Sanatçı Trifa Karimian: Umut etmekten başka çare yok
Sanatçı Trifa Karimian, İran’da tüm zorluklara karşın üretmekten vazgeçmiyor. Trifa Karimian, “Bu çaresizlik içinde, bu ülkede sanatçının vücudundaki her hücre çığlık atıyorken, umut etmekten başka çare yok” dedi.
ŞABNAM TAVAKOLİ
Tahran- İran kadınların sanat alanında da dışlandıkları bir ülke. Kadınların topluluklar önünde şarkı söylemesi yasakken sanatsal faaliyetlerine de yalnız yine kadınların katılmasına ya da izlemesine izin veriliyor. Trifa Karimian’ın İran’da sanatını icra etmeye çalışan yüzlerce kadından biri.
Doğu Kürdistan’ın Seqiz şehrinden olan oyun yazarı ve ses sanatçısı Trifa Karimian’ın oyunları birçok farklı ülkede izleyiciyle buluştu. Trifa Karimian, çalışmaları ve ülkesindeki duruma dair ajansımıza konuştu.
Dramatik şarkılar söyleyen Trifa Karimian bu durumun İran tiyatrosunda eksik olduğunu belirtti ve birçok yapıma Kürt müziğinin farklı yönlerini öne çıkaran eserler yaptığını anlattı. Tiyatro Evi Müzik Derneği'nin çabaları ile bir ay önce konser verdiklerini belirten Trifa Karimian, daha önce denenmeyen unsurları bir araya getirerek eserlerine yansıttıklarını bunun da beğeni ile karşılandığını kaydetti.
‘Bu şarkılar her zaman ruhumda ve varlığımdaydı’
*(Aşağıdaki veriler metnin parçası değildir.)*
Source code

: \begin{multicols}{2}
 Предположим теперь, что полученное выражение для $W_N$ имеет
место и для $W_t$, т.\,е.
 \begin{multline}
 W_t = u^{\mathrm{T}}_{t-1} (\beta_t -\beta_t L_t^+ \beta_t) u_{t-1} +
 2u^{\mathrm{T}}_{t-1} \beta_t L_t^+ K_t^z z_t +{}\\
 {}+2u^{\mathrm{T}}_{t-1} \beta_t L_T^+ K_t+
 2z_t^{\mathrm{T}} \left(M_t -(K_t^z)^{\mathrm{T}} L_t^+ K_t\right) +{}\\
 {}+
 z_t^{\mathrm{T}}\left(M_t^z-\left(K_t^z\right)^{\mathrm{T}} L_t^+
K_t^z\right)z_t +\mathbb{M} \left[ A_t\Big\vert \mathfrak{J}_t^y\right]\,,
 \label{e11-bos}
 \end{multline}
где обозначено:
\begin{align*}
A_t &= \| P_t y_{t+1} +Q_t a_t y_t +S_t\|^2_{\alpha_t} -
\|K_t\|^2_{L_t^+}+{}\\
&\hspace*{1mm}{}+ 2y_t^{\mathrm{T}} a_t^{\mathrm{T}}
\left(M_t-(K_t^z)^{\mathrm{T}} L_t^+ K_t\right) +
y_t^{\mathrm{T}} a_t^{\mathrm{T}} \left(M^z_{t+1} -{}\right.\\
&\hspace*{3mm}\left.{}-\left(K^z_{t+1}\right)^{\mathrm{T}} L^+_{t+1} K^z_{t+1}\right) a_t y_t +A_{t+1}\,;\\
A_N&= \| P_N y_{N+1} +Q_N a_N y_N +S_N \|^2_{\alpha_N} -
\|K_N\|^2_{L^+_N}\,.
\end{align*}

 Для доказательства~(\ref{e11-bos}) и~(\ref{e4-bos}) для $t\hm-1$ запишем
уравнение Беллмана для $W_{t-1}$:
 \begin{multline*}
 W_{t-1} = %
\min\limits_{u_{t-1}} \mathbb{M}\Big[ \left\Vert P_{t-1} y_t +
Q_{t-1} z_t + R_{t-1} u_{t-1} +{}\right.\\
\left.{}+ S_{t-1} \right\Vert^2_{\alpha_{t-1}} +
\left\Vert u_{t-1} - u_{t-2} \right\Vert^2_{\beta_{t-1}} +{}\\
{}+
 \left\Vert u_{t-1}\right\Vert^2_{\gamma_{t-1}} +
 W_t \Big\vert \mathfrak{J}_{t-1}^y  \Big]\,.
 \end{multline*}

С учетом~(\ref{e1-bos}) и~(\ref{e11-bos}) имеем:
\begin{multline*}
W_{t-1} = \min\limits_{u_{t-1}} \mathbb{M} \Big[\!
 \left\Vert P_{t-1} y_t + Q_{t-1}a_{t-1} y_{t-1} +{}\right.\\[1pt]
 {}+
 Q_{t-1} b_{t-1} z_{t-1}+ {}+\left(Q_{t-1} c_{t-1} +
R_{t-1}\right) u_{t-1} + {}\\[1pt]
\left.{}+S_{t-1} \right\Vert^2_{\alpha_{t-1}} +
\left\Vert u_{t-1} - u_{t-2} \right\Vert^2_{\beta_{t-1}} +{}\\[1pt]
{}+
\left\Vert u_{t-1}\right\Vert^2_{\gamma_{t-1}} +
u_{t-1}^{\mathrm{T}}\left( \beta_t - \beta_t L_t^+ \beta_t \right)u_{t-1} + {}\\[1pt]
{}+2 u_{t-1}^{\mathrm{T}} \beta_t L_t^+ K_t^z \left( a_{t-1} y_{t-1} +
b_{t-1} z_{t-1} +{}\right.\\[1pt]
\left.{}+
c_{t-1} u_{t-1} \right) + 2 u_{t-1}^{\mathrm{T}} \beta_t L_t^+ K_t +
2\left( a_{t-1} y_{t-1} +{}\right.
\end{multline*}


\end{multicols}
“Umarım bir Kürt kızı olarak Kürt müziğine hizmet edebilmişimdir” diyerek sözlerine devam eden Trifa Karimian, “Kürt müziğinin benim için özel bir yeri var. Bu müzik türünü, başta halk müziği tadında olan modern müzikle karıştırdık ama bunu yeni bir müzik yöntemiyle birleştirdik ve çok beğenildi. Müzik hep içimdeydi. Annemden ilk dinlediğim şarkılar Kürtçe ninnilerdi. Maalesef Kürdistan'da var olan bir ağıt biçimiydi, bu şarkılar her zaman ruhumda ve varlığımdaydı, bugüne kadar bana çok yardımcı oldular. Kürtçe müziği benim kanımda ve varlığımda var. Hatırlayabildiğim günden beri müziğe ilgim vardı ve şarkı söylemeyi seviyordum” diye belirtti.
‘Devam edebilmek için umut gerekir’
İran’da şarkı söylenmesinden giyimime kadar kadınlara yönelik baskıların olduğunu kaydeden Trifa Karimian, “Umarım ülkem sosyal bir topluluğa ulaşır. Umarım bu ülkede kadınların sesinin özgürleşeceği gün de gelecektir. Müzikle birlikte aynı zamanda yazıyorum ve bu iki alanı profesyonel olarak ele almak istiyorum. Benim sesim de otosansüre dönüşecek ama ben daha çok edebiyat alanında aktifim. Bu çaresizlik içinde, bu ülkede bir sanatçının vücudunun tüm hücreleri çığlık atsa da umutsuzluk tüm toplumu sarmış olsa da, devam edebilmek için umutlu olmak gerekir” ifadelerinde bulundu.